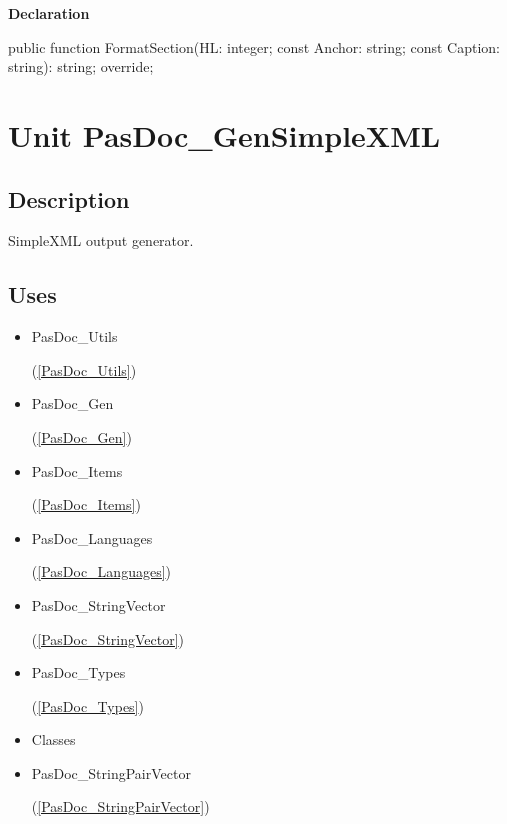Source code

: \documentclass{report}
\newif\ifpdf
\begin{document}
\label{PasDoc_GenLatex.TTexDocGenerator-FormatSection}
\begin{list}{}{
\setlength{\itemindent}{0cm}
\setlength{\listparindent}{0cm}
\setlength{\leftmargin}{\evensidemargin}
\addtolength{\leftmargin}{\tmplength}
\settowidth{\labelsep}{X}
\addtolength{\leftmargin}{\labelsep}
\setlength{\labelwidth}{\tmplength}
}
\item[\textbf{Declaration}\hfill]
\ifpdf
\begin{flushleft}
\fi
\begin{ttfamily}
public function FormatSection(HL: integer; const Anchor: string; const Caption: string): string; override;\end{ttfamily}

\ifpdf
\end{flushleft}
\fi

\end{list}
\chapter{Unit PasDoc{\_}GenSimpleXML}
\label{PasDoc_GenSimpleXML}
\section{Description}
SimpleXML output generator.
\section{Uses}
\begin{itemize}
\item \begin{ttfamily}PasDoc{\_}Utils\end{ttfamily}(\ref{PasDoc_Utils})\item \begin{ttfamily}PasDoc{\_}Gen\end{ttfamily}(\ref{PasDoc_Gen})\item \begin{ttfamily}PasDoc{\_}Items\end{ttfamily}(\ref{PasDoc_Items})\item \begin{ttfamily}PasDoc{\_}Languages\end{ttfamily}(\ref{PasDoc_Languages})\item \begin{ttfamily}PasDoc{\_}StringVector\end{ttfamily}(\ref{PasDoc_StringVector})\item \begin{ttfamily}PasDoc{\_}Types\end{ttfamily}(\ref{PasDoc_Types})\item \begin{ttfamily}Classes\end{ttfamily}\item \begin{ttfamily}PasDoc{\_}StringPairVector\end{ttfamily}(\ref{PasDoc_StringPairVector})\end{itemize}
\end{document}
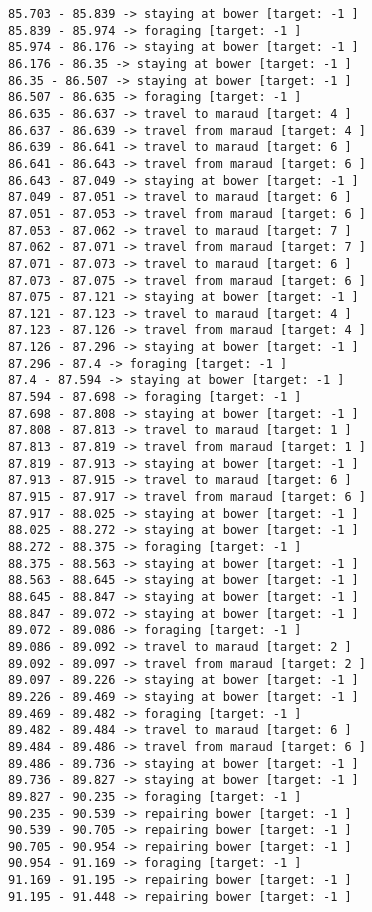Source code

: \documentclass[11pt]{article}
\begin{document}
\begin{Verbatim}[commandchars=\\\{\}]
85.703 - 85.839 -> staying at bower [target: -1 ]
85.839 - 85.974 -> foraging [target: -1 ]
85.974 - 86.176 -> staying at bower [target: -1 ]
86.176 - 86.35 -> staying at bower [target: -1 ]
86.35 - 86.507 -> staying at bower [target: -1 ]
86.507 - 86.635 -> foraging [target: -1 ]
86.635 - 86.637 -> travel to maraud [target: 4 ]
86.637 - 86.639 -> travel from maraud [target: 4 ]
86.639 - 86.641 -> travel to maraud [target: 6 ]
86.641 - 86.643 -> travel from maraud [target: 6 ]
86.643 - 87.049 -> staying at bower [target: -1 ]
87.049 - 87.051 -> travel to maraud [target: 6 ]
87.051 - 87.053 -> travel from maraud [target: 6 ]
87.053 - 87.062 -> travel to maraud [target: 7 ]
87.062 - 87.071 -> travel from maraud [target: 7 ]
87.071 - 87.073 -> travel to maraud [target: 6 ]
87.073 - 87.075 -> travel from maraud [target: 6 ]
87.075 - 87.121 -> staying at bower [target: -1 ]
87.121 - 87.123 -> travel to maraud [target: 4 ]
87.123 - 87.126 -> travel from maraud [target: 4 ]
87.126 - 87.296 -> staying at bower [target: -1 ]
87.296 - 87.4 -> foraging [target: -1 ]
87.4 - 87.594 -> staying at bower [target: -1 ]
87.594 - 87.698 -> foraging [target: -1 ]
87.698 - 87.808 -> staying at bower [target: -1 ]
87.808 - 87.813 -> travel to maraud [target: 1 ]
87.813 - 87.819 -> travel from maraud [target: 1 ]
87.819 - 87.913 -> staying at bower [target: -1 ]
87.913 - 87.915 -> travel to maraud [target: 6 ]
87.915 - 87.917 -> travel from maraud [target: 6 ]
87.917 - 88.025 -> staying at bower [target: -1 ]
88.025 - 88.272 -> staying at bower [target: -1 ]
88.272 - 88.375 -> foraging [target: -1 ]
88.375 - 88.563 -> staying at bower [target: -1 ]
88.563 - 88.645 -> staying at bower [target: -1 ]
88.645 - 88.847 -> staying at bower [target: -1 ]
88.847 - 89.072 -> staying at bower [target: -1 ]
89.072 - 89.086 -> foraging [target: -1 ]
89.086 - 89.092 -> travel to maraud [target: 2 ]
89.092 - 89.097 -> travel from maraud [target: 2 ]
89.097 - 89.226 -> staying at bower [target: -1 ]
89.226 - 89.469 -> staying at bower [target: -1 ]
89.469 - 89.482 -> foraging [target: -1 ]
89.482 - 89.484 -> travel to maraud [target: 6 ]
89.484 - 89.486 -> travel from maraud [target: 6 ]
89.486 - 89.736 -> staying at bower [target: -1 ]
89.736 - 89.827 -> staying at bower [target: -1 ]
89.827 - 90.235 -> foraging [target: -1 ]
90.235 - 90.539 -> repairing bower [target: -1 ]
90.539 - 90.705 -> repairing bower [target: -1 ]
90.705 - 90.954 -> repairing bower [target: -1 ]
90.954 - 91.169 -> foraging [target: -1 ]
91.169 - 91.195 -> repairing bower [target: -1 ]
91.195 - 91.448 -> repairing bower [target: -1 ]

\end{Verbatim}
\end{document}
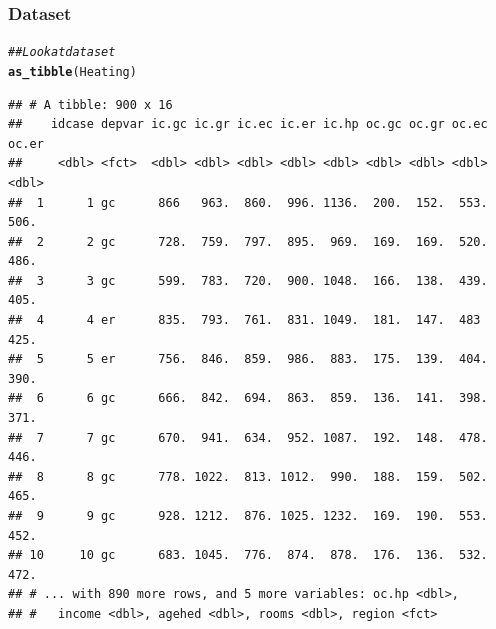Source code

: \documentclass{beamer}\usepackage[]{graphicx}\usepackage[]{color}
\makeatletter
\newcommand{\hlstr}[1]{\textcolor[rgb]{0.192,0.494,0.8}{#1}}%
\newcommand{\hlcom}[1]{\textcolor[rgb]{0.678,0.584,0.686}{\textit{#1}}}%
\newcommand{\hlopt}[1]{\textcolor[rgb]{0,0,0}{#1}}%
\newcommand{\hlstd}[1]{\textcolor[rgb]{0.345,0.345,0.345}{#1}}%
\newcommand{\hlkwb}[1]{\textcolor[rgb]{0.69,0.353,0.396}{#1}}%
\newcommand{\hlkwc}[1]{\textcolor[rgb]{0.333,0.667,0.333}{#1}}%
\newcommand{\hlkwd}[1]{\textcolor[rgb]{0.737,0.353,0.396}{\textbf{#1}}}%
\newenvironment{kframe}{%
 \def\at@end@of@kframe{}%
 \ifinner\ifhmode%
  \def\at@end@of@kframe{\end{minipage}}%
  \begin{minipage}{\columnwidth}%
 \fi\fi%
 \def\FrameCommand##1{\hskip\@totalleftmargin \hskip-\fboxsep
 \colorbox{shadecolor}{##1}\hskip-\fboxsep
     \hskip-\linewidth \hskip-\@totalleftmargin \hskip\columnwidth}%
 \MakeFramed {\advance\hsize-\width
   \@totalleftmargin\z@ \linewidth\hsize
   \@setminipage}}%
 {\par\unskip\endMakeFramed%
 \at@end@of@kframe}
\newenvironment{knitrout}{}{} %
\makeatother
\begin{document}
\begin{frame}[fragile]\frametitle{Dataset}
\begin{knitrout}\footnotesize
{}\color{fgcolor}\begin{kframe}
\begin{alltt}
\hlcom{## Look at dataset}
\hlkwd{as_tibble}\hlstd{(Heating)}
\end{alltt}
\begin{verbatim}
## # A tibble: 900 x 16
##    idcase depvar ic.gc ic.gr ic.ec ic.er ic.hp oc.gc oc.gr oc.ec oc.er
##     <dbl> <fct>  <dbl> <dbl> <dbl> <dbl> <dbl> <dbl> <dbl> <dbl> <dbl>
##  1      1 gc      866   963.  860.  996. 1136.  200.  152.  553.  506.
##  2      2 gc      728.  759.  797.  895.  969.  169.  169.  520.  486.
##  3      3 gc      599.  783.  720.  900. 1048.  166.  138.  439.  405.
##  4      4 er      835.  793.  761.  831. 1049.  181.  147.  483   425.
##  5      5 er      756.  846.  859.  986.  883.  175.  139.  404.  390.
##  6      6 gc      666.  842.  694.  863.  859.  136.  141.  398.  371.
##  7      7 gc      670.  941.  634.  952. 1087.  192.  148.  478.  446.
##  8      8 gc      778. 1022.  813. 1012.  990.  188.  159.  502.  465.
##  9      9 gc      928. 1212.  876. 1025. 1232.  169.  190.  553.  452.
## 10     10 gc      683. 1045.  776.  874.  878.  176.  136.  532.  472.
## # ... with 890 more rows, and 5 more variables: oc.hp <dbl>,
## #   income <dbl>, agehed <dbl>, rooms <dbl>, region <fct>
\end{verbatim}
\end{kframe}
\end{knitrout}
\end{frame}

\end{document}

Exercise prompt: The lines above from the one with "87.917 - 88.025" through the one with "88.847 - 89.072" are to be duplicated exactly, ends included, with nothing added.

Exercise result:
87.917 - 88.025 -> staying at bower [target: -1 ]
88.025 - 88.272 -> staying at bower [target: -1 ]
88.272 - 88.375 -> foraging [target: -1 ]
88.375 - 88.563 -> staying at bower [target: -1 ]
88.563 - 88.645 -> staying at bower [target: -1 ]
88.645 - 88.847 -> staying at bower [target: -1 ]
88.847 - 89.072 -> staying at bower [target: -1 ]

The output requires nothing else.